I wrote last year on how to read the Bible when it comes to the concept of “Biblical Womanhood.” At that point, I hadn’t read Rachel Held Evans’ A Year of Biblical Womanhood. I’m finally getting around to reading it now, and a few things have dawned on me right off the bat.
IT’S ALL IN HOW YOU DEFINE BIBLICAL!
Last year, I had a strong gut reaction to hearing that Evan’s was calling her husband “master” and sleeping in a tent during her cycle. I thought, “That’s not what the Bible teaches!” But, in truth, she was using the word “biblical” in a more accurate way than I. She used “biblical” as it is traditionally defined.
biblical—of, relating to, or contained in the Bible. www.dictionary.com
In contrast, I think of biblical womanhood as centered around what the Bible INSTRUCTS women to be and do, not things it merely mentions. The fact that the Bible mentions something about a woman in a Bible story then, by my definition of biblical, becomes irrelevant to determining what is truly biblical. But technically, the way I use the word “biblical” is not consistent with its actual definition.
When you examine biblical womanhood by its traditional definition, i. e. everything the Bible says about women, and then filter it through the lens of the gospel, you get a much better picture of what God does and does not instruct women today to be and do. In particular, understanding Jesus’ fulfillment of the Old Testament law and sacrificial system sheds great light on which parts of what the Bible mentions about women are relevant in how we choose to live today.
The technical term used in theological circles is hermeneutics, which simply means how we interpret Scripture. A lot of how we interpret Scripture seems intuitive to me. No one has to tell me that the fact that the Bible mentions a woman who did something in a story (like bargaining to sleep with her husband using her son’s mandrakes in Genesis 30) in any way suggests that I need to emulate that. That’s absurd. It’s a story. It’s a description of what happened, not a prescription for what I need to do.
But to be fair to Rachel Held Evan’s use of the word biblical in her book, even reformed conservatives at times treat the Bible as she does — without regard to the Bible’s own instructions for interpreting itself. My personal experience of late centered around the book of Nehemiah.
Nehemiah is not about you or me. That’s not to say that there aren’t things in Nehemiah on which to meditate and emulate, but we know what things those are based on how other Scripture speaks of those concepts. Nehemiah is about God, not us. It reveals His character and His work for His people. It is not about what you and I need to be or do. It is the story of God drawing the remnant of His people to Himself for His purposes. The fact that Nehemiah rebuilt the temple doesn’t mean that we need to rebuild the temple. Most of us have the common sense to understand at least that. But I have heard prominent reformed pastors tell their congregation that the fact that Nehemiah pulled out the hair of male leaders among the Jews is reason for us to do similarly. That method of interpretation is obviously faulty, yet it happens nonetheless. The primary way we know that the DESCRIPTION of Nehemiah’s violence against Jewish fathers is not to be emulated is that the Bible also gives a PRESCRIPTON for what to do in similar situations that is the exact opposite (2 Tim. 2:24-26). When the Bible DESCRIBES one thing in story but PRESCRIBES another, it is a faulty method of interpretation to use what it describes as your model for yourself.
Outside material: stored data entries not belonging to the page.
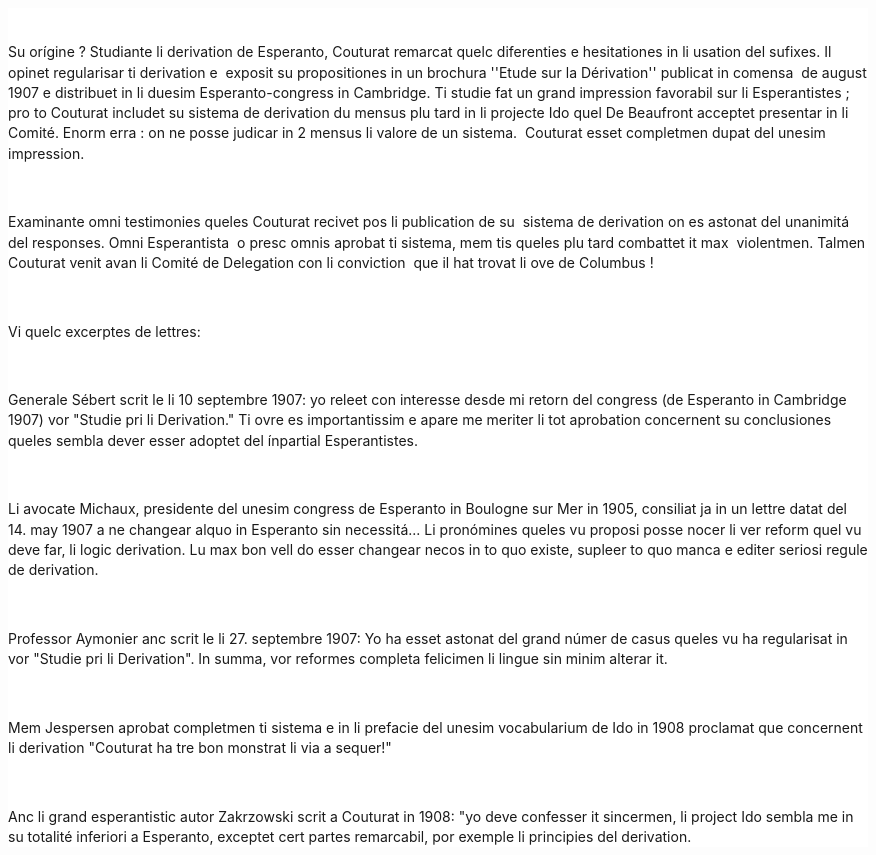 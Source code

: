  

Su orígine ? Studiante li derivation de Esperanto, Couturat remarcat
quelc diferenties e hesitationes in li usation del sufixes. Il opinet
regularisar ti derivation e  exposit su propositiones in un brochura
\'\'Etude sur la Dérivation\'\' publicat in comensa  de august 1907 e
distribuet in li duesim Esperanto-congress in Cambridge. Ti studie fat
un grand impression favorabil sur li Esperantistes ; pro to Couturat
includet su sistema de derivation du mensus plu tard in li projecte Ido
quel De Beaufront acceptet presentar in li Comité. Enorm erra : on ne
posse judicar in 2 mensus li valore de un sistema.  Couturat esset
completmen dupat del unesim impression.  

 

Examinante omni testimonies queles Couturat recivet pos li publication
de su  sistema de derivation on es astonat del unanimitá del responses.
Omni Esperantista  o presc omnis aprobat ti sistema, mem tis queles plu
tard combattet it max  violentmen. Talmen Couturat venit avan li Comité
de Delegation con li conviction  que il hat trovat li ove de Columbus ! 

 

Vi quelc excerptes de lettres:

 

Generale Sébert scrit le li 10 septembre 1907: yo releet con interesse
desde mi retorn del congress (de Esperanto in Cambridge 1907) vor
\"Studie pri li Derivation.\" Ti ovre es importantissim e apare me
meriter li tot aprobation concernent su conclusiones queles sembla dever
esser adoptet del ínpartial Esperantistes.

 

Li avocate Michaux, presidente del unesim congress de Esperanto in
Boulogne sur Mer in 1905, consiliat ja in un lettre datat del 14. may
1907 a ne changear alquo in Esperanto sin necessitá\... Li pronómines
queles vu proposi posse nocer li ver reform quel vu deve far, li logic
derivation. Lu max bon vell do esser changear necos in to quo existe,
supleer to quo manca e editer seriosi regule de derivation.

 

Professor Aymonier anc scrit le li 27. septembre 1907: Yo ha esset
astonat del grand númer de casus queles vu ha regularisat in vor
\"Studie pri li Derivation\". In summa, vor reformes completa felicimen
li lingue sin minim alterar it.

 

Mem Jespersen aprobat completmen ti sistema e in li prefacie del unesim
vocabularium de Ido in 1908 proclamat que concernent li derivation
\"Couturat ha tre bon monstrat li via a sequer!\"

 

Anc li grand esperantistic autor Zakrzowski scrit a Couturat in 1908:
\"yo deve confesser it sincermen, li project Ido sembla me in su
totalité inferiori a Esperanto, exceptet cert partes remarcabil, por
exemple li principies del derivation.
As I think through this difference in ways we use the phrase biblical, I think more highly of what Rachel’s book brings to the table. It highlights the absurdity of lifting up biblical (of or pertaining to the bible) womanhood as a model for Christian women today. It would have been helpful, in my opinion, if she had offered insight on a correct hermeneutic for understanding what the Bible really does say to women today – that the Old Testament law was fulfilled in Christ and that there is a profound difference in what the Bible describes happening in its stories and what it actually instructs us to emulate. The Bible is surprisingly clear on what does and does not apply to women today IF you use the life, death, and resurrection of Jesus (and His instructions on how they apply) to interpret the rest of Scripture on the issue of womanhood.